Ice storm potential remains high in Missouri

Missouri has highest average number of days with freezing rain in the country

Justin Abraham, Meteorologist & Digital Content Director, justina@kmiz.com
POSTED: 01:38 PM CST Nov 27, 2013    UPDATED: 04:01 PM CST Nov 27, 2013 
(img1)Ice Storm Potential video

Every winter brings freezing temperatures, which when accompanied by moisture, can cause dangerous conditions on the roads.

Snow is not the only precipitation threat during the winter months. Ice storms, caused by freezing rain, can cripple entire cities and they are not unusual for Missouri winters.

In fact, Missouri has some of the highest average number of days with freezing rain per year and the average number of continuous hours with freezing rain in the country.

The most recent freezing rain event in central Missouri happened January 2007. On the 12th and 13th, less than a half-inch of ice fell in parts of Mid-Missouri.

The ice knocked out power to more than 300,000 people across the state, killed one person and led the governor to declare a state of emergency. Damage from the storm ended up costing about $350 million.

Ice storms occur when snow or ice particles fall through a layer of air that is above freezing. That causes the ice to turn to liquid rain. When the rain passes through a shallow layer of cold, below freezing air near the surface, it becomes super-cooled.

As it hits the ground, it freezes on contact and creates a glaze of ice.

A tiny bit of ice can create huge problems. Just hundredths of an inch of ice causes slick roads, leading to car accidents. And less than half an inch of ice on power lines can add nearly 500 pounds of extra weight per line. That same amount makes tree branches 30 times heavier.

The effects of ice storms also last much longer than snow storms. Roads are nearly impassible and downed trees and power lines are more likely.

Mid-Missouri has been spared major ice storms for nearly six years, but what about this year?

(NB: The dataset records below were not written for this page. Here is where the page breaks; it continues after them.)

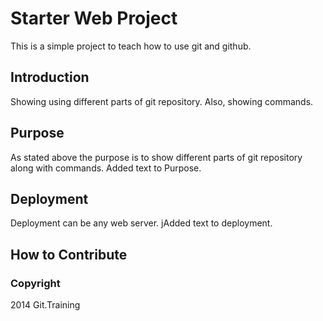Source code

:# Starter Web Project

This is a simple project to teach how to use git and github.

## Introduction

Showing using different parts of git repository. Also, showing commands.

## Purpose

As stated above the purpose is to show different parts of git repository along with commands. Added text to Purpose.

## Deployment

Deployment can be any web server. jAdded text to deployment.

## How to Contribute

### Copyright
2014 Git.Training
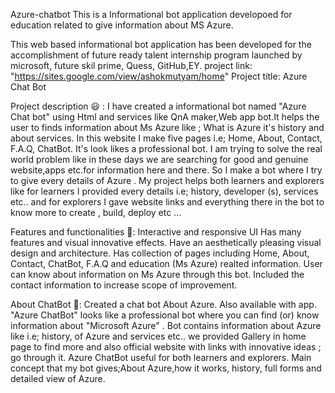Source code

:Azure-chatbot
This is a Informational bot application developoed for education related to give information about MS Azure.

This web based informational bot application has been developed for the accomplishment of future ready talent internship program launched by microsoft, future skil prime, Quess, GitHub,EY. project link: "https://sites.google.com/view/ashokmutyam/home" Project title: Azure Chat Bot

Project description 😃 :
I have created a informational bot named "Azure Chat bot" using Html and services like QnA maker,Web app bot.It helps the user to finds information about Ms Azure like ; What is Azure it's history and about services. In this website I make five pages i.e; Home, About, Contact, F.A.Q, ChatBot. It's look likes a professional bot. I am trying to solve the real world problem like in these days we are searching for good and genuine website,apps etc.for information here and there. So I make a bot where I try to give every details of Azure . My project helps both learners and explorers like for learners I provided every details i.e; history, developer (s), services etc.. and for explorers I gave website links and everything there in the bot to know more to create , build, deploy etc ...

Features and functionalities 🧐:
Interactive and responsive UI Has many features and visual innovative effects. Have an aesthetically pleasing visual design and architecture. Has collection of pages including Home, About, Contact, ChatBot, F.A.Q and education (Ms Azure) realted information. User can know about information on Ms Azure through this bot. Included the contact information to increase scope of improvement.

About ChatBot 💬:
Created a chat bot About Azure. Also available with app. "Azure ChatBot" looks like a professional bot where you can find (or) know information about "Microsoft Azure" . Bot contains information about Azure like i.e; history, of Azure and services etc.. we provided Gallery in home page to find more and also official website with links with innovative ideas ; go through it. Azure ChatBot useful for both learners and explorers. Main concept that my bot gives;About Azure,how it works, history, full forms and detailed view of Azure.
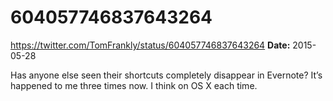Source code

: # 604057746837643264
https://twitter.com/TomFrankly/status/604057746837643264
**Date:** 2015-05-28

Has anyone else seen their shortcuts completely disappear in Evernote? It’s happened to me three times now. I think on OS X each time.
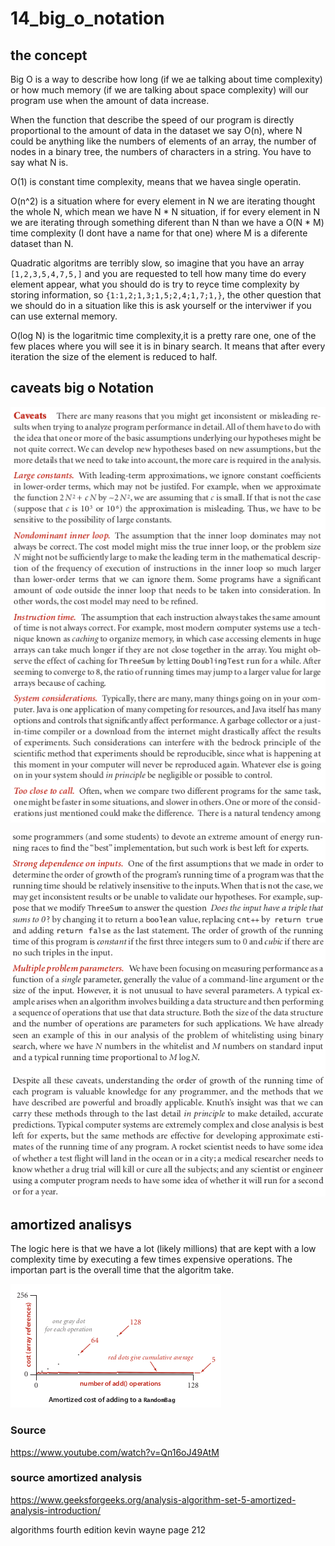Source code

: # 14_big_o_notation

## the concept


Big O is a way to describe how long (if we ae talking about time complexity) or how much memory (if we are talking about space complexity) will our program use when the amount of data increase.

When the function that describe the speed of our program is directly proportional to the amount of data in the dataset we say O(n), where N could be anything like the numbers of elements of an array, the number of nodes in a binary tree, the numbers of characters in a string. You have to say what N is.

O(1) is constant time complexity, means that we havea single operatin.

O(n^2) is a situation where for every element in N we are iterating thought the whole N, which mean we have N * N situation, if for every element in N we are iterating through something diferent than N than we have a O(N * M) time complexity (I dont have a name for that one) where M is a diferente dataset than N.

Quadratic algoritms are  terribly slow, so imagine that you have an array `[1,2,3,5,4,7,5,]` and you are requested to tell how many time do every element appear, what you should do is try to reyce time complexity by storing information, so `{1:1,2;1,3;1,5;2,4;1,7;1,}`, the other question that we should do in a situation like this is ask yourself or the interviwer if you can use external memory.

O(log N) is the logaritmic time complexity,it is a pretty rare one, one of the few places where you will see it is in binary search. It means that after every iteration the size of the element is reduced to half.



## caveats big o Notation

![Image](img/caveatsBigONotations_part1.png "caveats Big O Notations part1 image")

![Image](img/caveatsBigONotations_part2.png "caveats Big O Notations part2 image")

## amortized analisys

The logic here is that we have a lot (likely millions) that are kept with a low complexity time by executing a few times expensive operations. The importan part is the overall time that the algoritm take.

![Image](img/amortizedGraph.png "amortized Graph image")


### Source

https://www.youtube.com/watch?v=Qn16oJ49AtM

### source amortized analysis

https://www.geeksforgeeks.org/analysis-algorithm-set-5-amortized-analysis-introduction/

algorithms fourth edition kevin wayne page 212



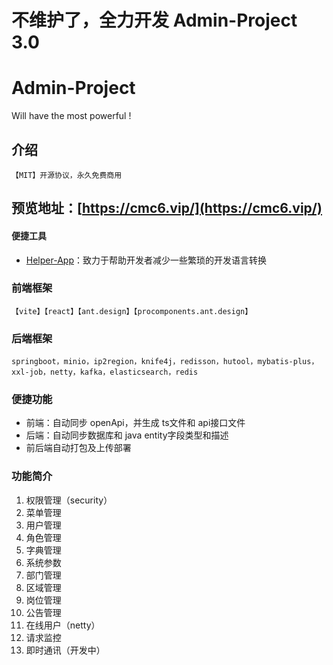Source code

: # 不维护了，全力开发 Admin-Project 3.0

# Admin-Project
Will have the most powerful !

## 介绍
`【MIT】开源协议，永久免费商用`

## 预览地址：[https://cmc6.vip/](https://cmc6.vip/)

#### 便捷工具
- [Helper-App](https://cmc0.github.io/)：致力于帮助开发者减少一些繁琐的开发语言转换

### 前端框架
`【vite】【react】【ant.design】【procomponents.ant.design】`

### 后端框架
`springboot，minio，ip2region，knife4j，redisson，hutool，mybatis-plus，xxl-job，netty，kafka，elasticsearch，redis`

### 便捷功能
- 前端：自动同步 openApi，并生成 ts文件和 api接口文件
- 后端：自动同步数据库和 java entity字段类型和描述
- 前后端自动打包及上传部署

### 功能简介
1. 权限管理（security）
2. 菜单管理
3. 用户管理
4. 角色管理
5. 字典管理
6. 系统参数
7. 部门管理
8. 区域管理
9. 岗位管理
10. 公告管理
11. 在线用户（netty）
12. 请求监控
13. 即时通讯（开发中）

For a major ice storm to form, cold Canadian air flows in around an area of high pressure to the north. To the south, a storm system will feed warm air and moisture northward. The warm air will rise above the cold air, creating clouds, rain and freezing rain at the surface.

As we've already seen this fall, the battle between warm and arctic air masses will likely continue as we head into winter.

As long as Missouri remains between the battling air masses and we get a southern-moving winter storm, our chances of seeing a potential ice storm will remain high.

It's difficult to forecast ice amounts, but just a minor amount can lead to trouble.